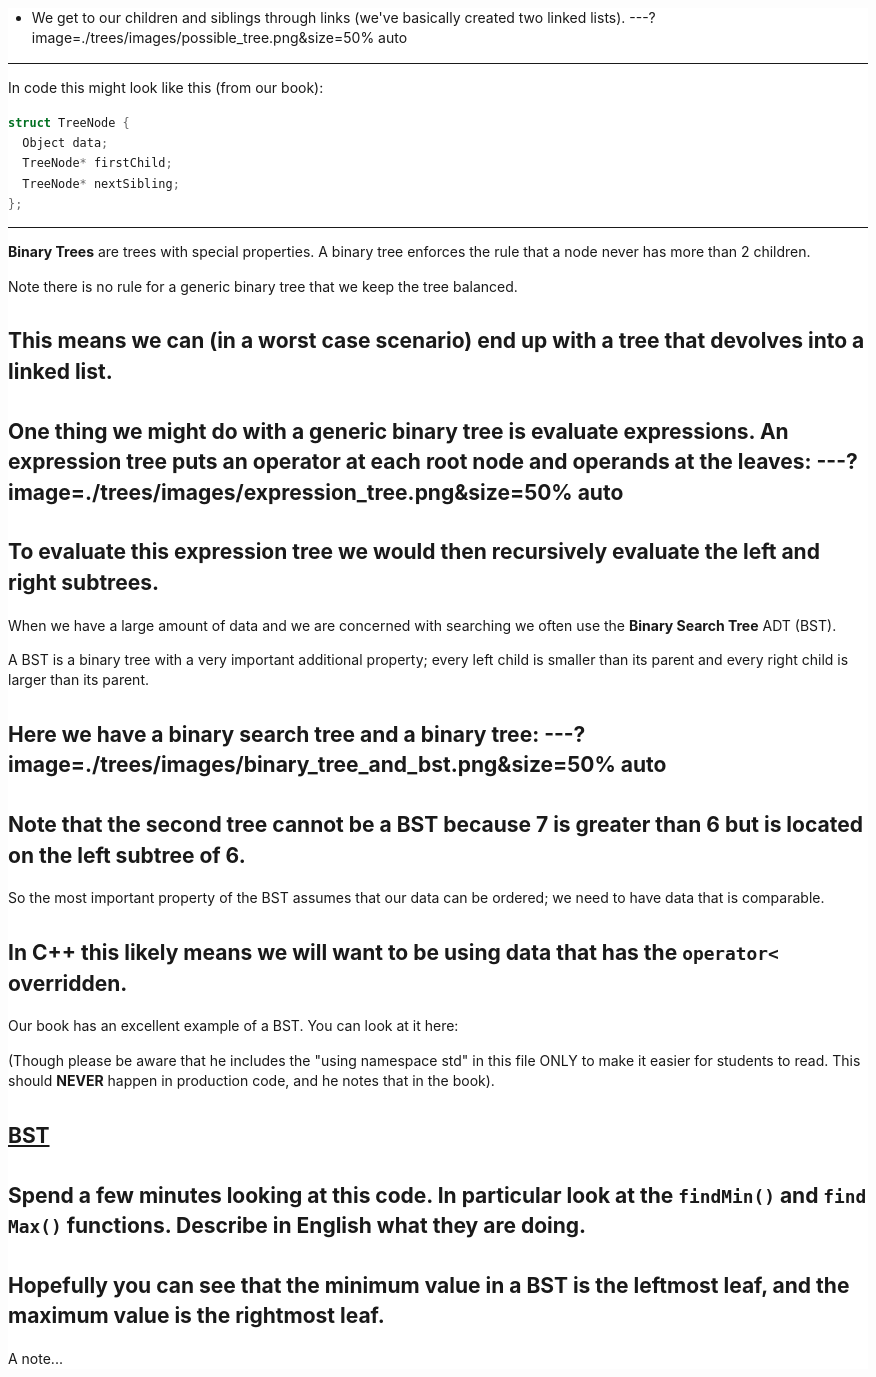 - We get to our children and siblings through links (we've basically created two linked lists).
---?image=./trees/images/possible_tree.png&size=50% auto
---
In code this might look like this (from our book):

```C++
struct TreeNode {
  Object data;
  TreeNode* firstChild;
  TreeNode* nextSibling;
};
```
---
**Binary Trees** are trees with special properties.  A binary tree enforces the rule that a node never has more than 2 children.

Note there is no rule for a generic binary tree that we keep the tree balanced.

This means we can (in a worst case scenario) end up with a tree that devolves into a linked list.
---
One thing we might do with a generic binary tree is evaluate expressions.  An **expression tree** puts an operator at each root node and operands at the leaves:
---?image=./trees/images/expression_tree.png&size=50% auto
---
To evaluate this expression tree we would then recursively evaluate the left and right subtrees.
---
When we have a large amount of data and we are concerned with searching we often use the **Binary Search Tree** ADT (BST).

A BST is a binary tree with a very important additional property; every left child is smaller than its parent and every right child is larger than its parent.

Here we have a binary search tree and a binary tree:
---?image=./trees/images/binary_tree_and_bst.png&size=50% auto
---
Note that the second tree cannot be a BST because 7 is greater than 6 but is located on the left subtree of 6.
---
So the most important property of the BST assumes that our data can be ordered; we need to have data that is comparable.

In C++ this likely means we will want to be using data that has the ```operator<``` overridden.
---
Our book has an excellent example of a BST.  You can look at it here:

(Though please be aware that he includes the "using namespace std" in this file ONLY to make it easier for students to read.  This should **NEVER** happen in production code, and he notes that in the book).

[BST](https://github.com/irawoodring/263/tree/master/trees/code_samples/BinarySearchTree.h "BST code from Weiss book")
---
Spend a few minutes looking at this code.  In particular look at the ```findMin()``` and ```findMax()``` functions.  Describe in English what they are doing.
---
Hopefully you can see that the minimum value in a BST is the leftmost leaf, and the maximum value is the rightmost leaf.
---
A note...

▬▬▬▬▬▬

Filter the listing down to the lines holding the word "generic", and return those.

▶ _Answer to the exercise_:
Note there is no rule for a generic binary tree that we keep the tree balanced.
One thing we might do with a generic binary tree is evaluate expressions.  An **expression tree** puts an operator at each root node and operands at the leaves:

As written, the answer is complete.